**WHAT YOU SHOULD DO**
Repeat every entry word for word, but leave the images out of your copy.

**Collection entries**

◇ ◇ ◇ ◇ ◇

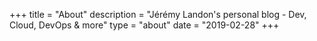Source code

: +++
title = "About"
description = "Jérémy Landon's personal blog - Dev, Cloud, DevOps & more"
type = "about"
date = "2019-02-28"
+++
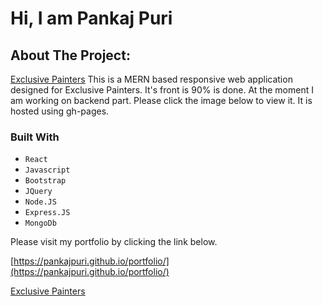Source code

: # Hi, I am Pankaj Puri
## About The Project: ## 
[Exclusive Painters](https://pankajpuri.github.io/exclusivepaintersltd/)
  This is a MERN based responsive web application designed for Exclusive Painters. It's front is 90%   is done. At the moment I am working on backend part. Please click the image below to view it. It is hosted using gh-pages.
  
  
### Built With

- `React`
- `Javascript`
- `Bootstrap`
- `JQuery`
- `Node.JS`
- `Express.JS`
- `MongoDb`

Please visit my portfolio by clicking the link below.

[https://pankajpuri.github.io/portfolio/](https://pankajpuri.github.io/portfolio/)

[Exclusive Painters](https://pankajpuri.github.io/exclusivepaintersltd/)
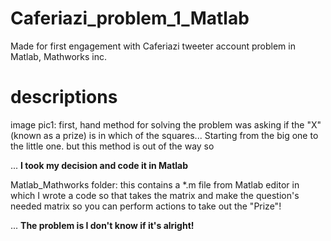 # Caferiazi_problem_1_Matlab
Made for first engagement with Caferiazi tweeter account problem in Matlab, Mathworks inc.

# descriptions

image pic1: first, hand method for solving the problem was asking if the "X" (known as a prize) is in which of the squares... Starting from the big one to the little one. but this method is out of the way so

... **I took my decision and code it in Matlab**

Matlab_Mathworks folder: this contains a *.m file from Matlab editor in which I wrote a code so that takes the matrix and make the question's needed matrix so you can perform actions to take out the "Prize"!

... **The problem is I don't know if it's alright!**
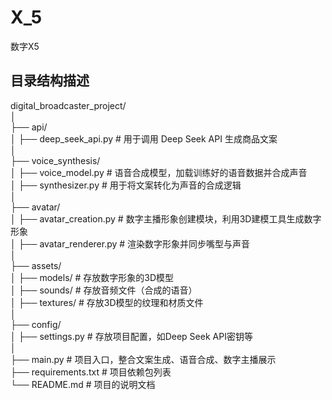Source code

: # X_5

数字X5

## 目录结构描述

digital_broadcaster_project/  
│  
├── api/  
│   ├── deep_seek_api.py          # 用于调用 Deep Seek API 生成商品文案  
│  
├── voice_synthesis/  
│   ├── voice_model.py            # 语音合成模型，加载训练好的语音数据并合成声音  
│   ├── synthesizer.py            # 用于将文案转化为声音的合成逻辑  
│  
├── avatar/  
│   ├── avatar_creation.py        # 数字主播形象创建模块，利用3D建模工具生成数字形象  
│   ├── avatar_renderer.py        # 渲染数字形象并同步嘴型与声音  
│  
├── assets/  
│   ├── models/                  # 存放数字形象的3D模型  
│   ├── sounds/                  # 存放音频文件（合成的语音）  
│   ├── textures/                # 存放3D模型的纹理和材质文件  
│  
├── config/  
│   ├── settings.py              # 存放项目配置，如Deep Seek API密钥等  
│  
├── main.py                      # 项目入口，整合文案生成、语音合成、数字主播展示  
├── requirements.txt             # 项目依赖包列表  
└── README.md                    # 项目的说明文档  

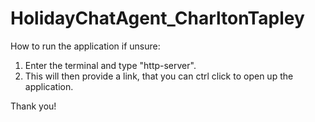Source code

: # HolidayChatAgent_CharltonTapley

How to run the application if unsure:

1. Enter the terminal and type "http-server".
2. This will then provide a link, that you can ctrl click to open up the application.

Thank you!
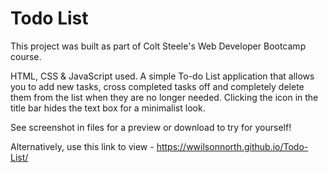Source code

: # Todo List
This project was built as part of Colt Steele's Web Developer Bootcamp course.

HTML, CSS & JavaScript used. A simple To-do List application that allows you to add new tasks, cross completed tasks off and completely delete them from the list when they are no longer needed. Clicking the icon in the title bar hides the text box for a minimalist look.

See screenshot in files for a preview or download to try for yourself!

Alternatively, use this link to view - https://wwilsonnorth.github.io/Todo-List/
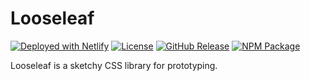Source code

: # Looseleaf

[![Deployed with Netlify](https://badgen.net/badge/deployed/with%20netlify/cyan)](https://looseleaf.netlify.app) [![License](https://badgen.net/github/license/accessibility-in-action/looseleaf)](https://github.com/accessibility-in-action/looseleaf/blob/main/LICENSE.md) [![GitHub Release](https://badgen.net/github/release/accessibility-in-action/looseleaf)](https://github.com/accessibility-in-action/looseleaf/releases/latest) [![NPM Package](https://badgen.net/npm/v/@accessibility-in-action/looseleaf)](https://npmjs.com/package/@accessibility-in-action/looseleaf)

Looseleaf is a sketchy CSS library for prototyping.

◇ ◇ ◇ ◇ ◇

**TASK RESPONSE**
Source code

: +++
title = "About"
description = "Jérémy Landon's personal blog - Dev, Cloud, DevOps & more"
type = "about"
date = "2019-02-28"
+++
Source code

: # Hi, I am Pankaj Puri
## About The Project: ## 
[Exclusive Painters](https://pankajpuri.github.io/exclusivepaintersltd/)
  This is a MERN based responsive web application designed for Exclusive Painters. It's front is 90%   is done. At the moment I am working on backend part. Please click the image below to view it. It is hosted using gh-pages.
  
  
### Built With

- `React`
- `Javascript`
- `Bootstrap`
- `JQuery`
- `Node.JS`
- `Express.JS`
- `MongoDb`

Please visit my portfolio by clicking the link below.

[https://pankajpuri.github.io/portfolio/](https://pankajpuri.github.io/portfolio/)

[Exclusive Painters](https://pankajpuri.github.io/exclusivepaintersltd/)
 # Caferiazi_problem_1_Matlab
Made for first engagement with Caferiazi tweeter account problem in Matlab, Mathworks inc.

# descriptions

image pic1: first, hand method for solving the problem was asking if the "X" (known as a prize) is in which of the squares... Starting from the big one to the little one. but this method is out of the way so

... **I took my decision and code it in Matlab**

Matlab_Mathworks folder: this contains a *.m file from Matlab editor in which I wrote a code so that takes the matrix and make the question's needed matrix so you can perform actions to take out the "Prize"!

... **The problem is I don't know if it's alright!**
Source code

: # X_5

数字X5

## 目录结构描述

digital_broadcaster_project/  
│  
├── api/  
│   ├── deep_seek_api.py          # 用于调用 Deep Seek API 生成商品文案  
│  
├── voice_synthesis/  
│   ├── voice_model.py            # 语音合成模型，加载训练好的语音数据并合成声音  
│   ├── synthesizer.py            # 用于将文案转化为声音的合成逻辑  
│  
├── avatar/  
│   ├── avatar_creation.py        # 数字主播形象创建模块，利用3D建模工具生成数字形象  
│   ├── avatar_renderer.py        # 渲染数字形象并同步嘴型与声音  
│  
├── assets/  
│   ├── models/                  # 存放数字形象的3D模型  
│   ├── sounds/                  # 存放音频文件（合成的语音）  
│   ├── textures/                # 存放3D模型的纹理和材质文件  
│  
├── config/  
│   ├── settings.py              # 存放项目配置，如Deep Seek API密钥等  
│  
├── main.py                      # 项目入口，整合文案生成、语音合成、数字主播展示  
├── requirements.txt             # 项目依赖包列表  
└── README.md                    # 项目的说明文档  

Source code

: # HolidayChatAgent_CharltonTapley

How to run the application if unsure:

1. Enter the terminal and type "http-server".
2. This will then provide a link, that you can ctrl click to open up the application.

Thank you!
Source code

: # Todo List
This project was built as part of Colt Steele's Web Developer Bootcamp course.

HTML, CSS & JavaScript used. A simple To-do List application that allows you to add new tasks, cross completed tasks off and completely delete them from the list when they are no longer needed. Clicking the icon in the title bar hides the text box for a minimalist look.

See screenshot in files for a preview or download to try for yourself!

Alternatively, use this link to view - https://wwilsonnorth.github.io/Todo-List/
Source code

: # Looseleaf

[![Deployed with Netlify](https://badgen.net/badge/deployed/with%20netlify/cyan)](https://looseleaf.netlify.app) [![License](https://badgen.net/github/license/accessibility-in-action/looseleaf)](https://github.com/accessibility-in-action/looseleaf/blob/main/LICENSE.md) [![GitHub Release](https://badgen.net/github/release/accessibility-in-action/looseleaf)](https://github.com/accessibility-in-action/looseleaf/releases/latest) [![NPM Package](https://badgen.net/npm/v/@accessibility-in-action/looseleaf)](https://npmjs.com/package/@accessibility-in-action/looseleaf)

Looseleaf is a sketchy CSS library for prototyping.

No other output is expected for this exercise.